A salute to the fallen

Published 4:11 am Monday, May 28, 2007

By Staff
Today, Memorial Day, is a day for looking back and learning from the “dear-bought experience” Washington knew all too well, having served both in the Seven Years War with the British and in the Revolution against them.
This Memorial Day, 100 eastern North Carolina World War II veterans will be able to observe the day having seen the national memorial erected not only to them but also to the more than 850,000 men and women who became casualties of the conflict. Of those men and women, at least 400,000 of them wouldn’t come back home.
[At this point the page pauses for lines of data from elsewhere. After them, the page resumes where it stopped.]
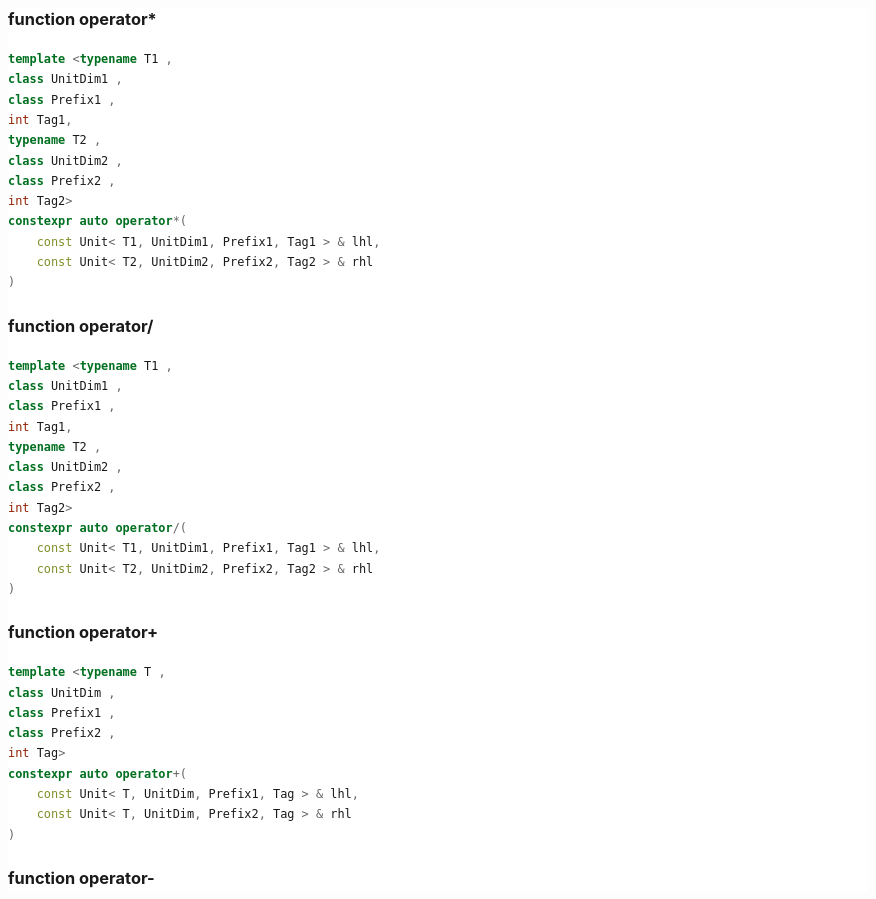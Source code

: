 
### function operator*

```cpp
template <typename T1 ,
class UnitDim1 ,
class Prefix1 ,
int Tag1,
typename T2 ,
class UnitDim2 ,
class Prefix2 ,
int Tag2>
constexpr auto operator*(
    const Unit< T1, UnitDim1, Prefix1, Tag1 > & lhl,
    const Unit< T2, UnitDim2, Prefix2, Tag2 > & rhl
)
```


### function operator/

```cpp
template <typename T1 ,
class UnitDim1 ,
class Prefix1 ,
int Tag1,
typename T2 ,
class UnitDim2 ,
class Prefix2 ,
int Tag2>
constexpr auto operator/(
    const Unit< T1, UnitDim1, Prefix1, Tag1 > & lhl,
    const Unit< T2, UnitDim2, Prefix2, Tag2 > & rhl
)
```


### function operator+

```cpp
template <typename T ,
class UnitDim ,
class Prefix1 ,
class Prefix2 ,
int Tag>
constexpr auto operator+(
    const Unit< T, UnitDim, Prefix1, Tag > & lhl,
    const Unit< T, UnitDim, Prefix2, Tag > & rhl
)
```


### function operator-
Retired Army Captain Pam Morgan organized the Memorial Flight that carried those veterans to the nation’s capital May 12, so that they might view the memorial to them and their fallen comrades.
With the youngest World War II servicemen and women being now at least 80 years old, it was far past time to honor them when the memorial was finished in 2004. It is even farther past time for us to hear their stories. The blood they and their fellow soldiers shed was not for themselves, but for all Americans.
Most of the around 16 million American men and women that served in the Second World War are gone, and with them, their stories. Read this, or any other newspaper, and you will know that America is losing its sons and daughters every day in the wars it is fighting.
Young American men and women have traditionally answered the call to arms with enthusiasm, whether to fight at Breed’s Hill, New Orleans, Antietam, Belleau Wood, Heurtgen Forest, Okinawa, the Chosin Reservoir, in the Ia Drang Valley, Hue City, Kandahar or Baghdad.
This country has left fallen men in all of those places, on all of those battlefields, and on countless others. Most of those who died we can only read about in books, so long gone are they and their deeds. Many are still alive to be honored, for a time.
This is the day to honor not only men who have given their lives, but also the men who put their lives at stake with those who survived these conflicts.
Hear their stories. Shake their hands. So many are unable to tell of what they saw, unable to put forth a hand to shake when one is offered.
There are no longer any living veterans of the First World War, much less the Civil War or the Revolution. Few of the American men and women who faced the Germans, Japanese and Italians between 1941 and 1945 survive. They are your fathers and mothers, your grandfathers and your great-uncles, your brothers and sisters, perhaps.
Thanks to Morgan, at least 100 area veterans will not leave this world without an awareness of the honor bestowed upon them.
America has never fought for anything less than the ideal of freedom — domestically or abroad. Every man, woman and child who has fallen in service to this country deserves our gratitude — today.
This piece is written in honor of the author’s grandfather, who is a World War II veteran.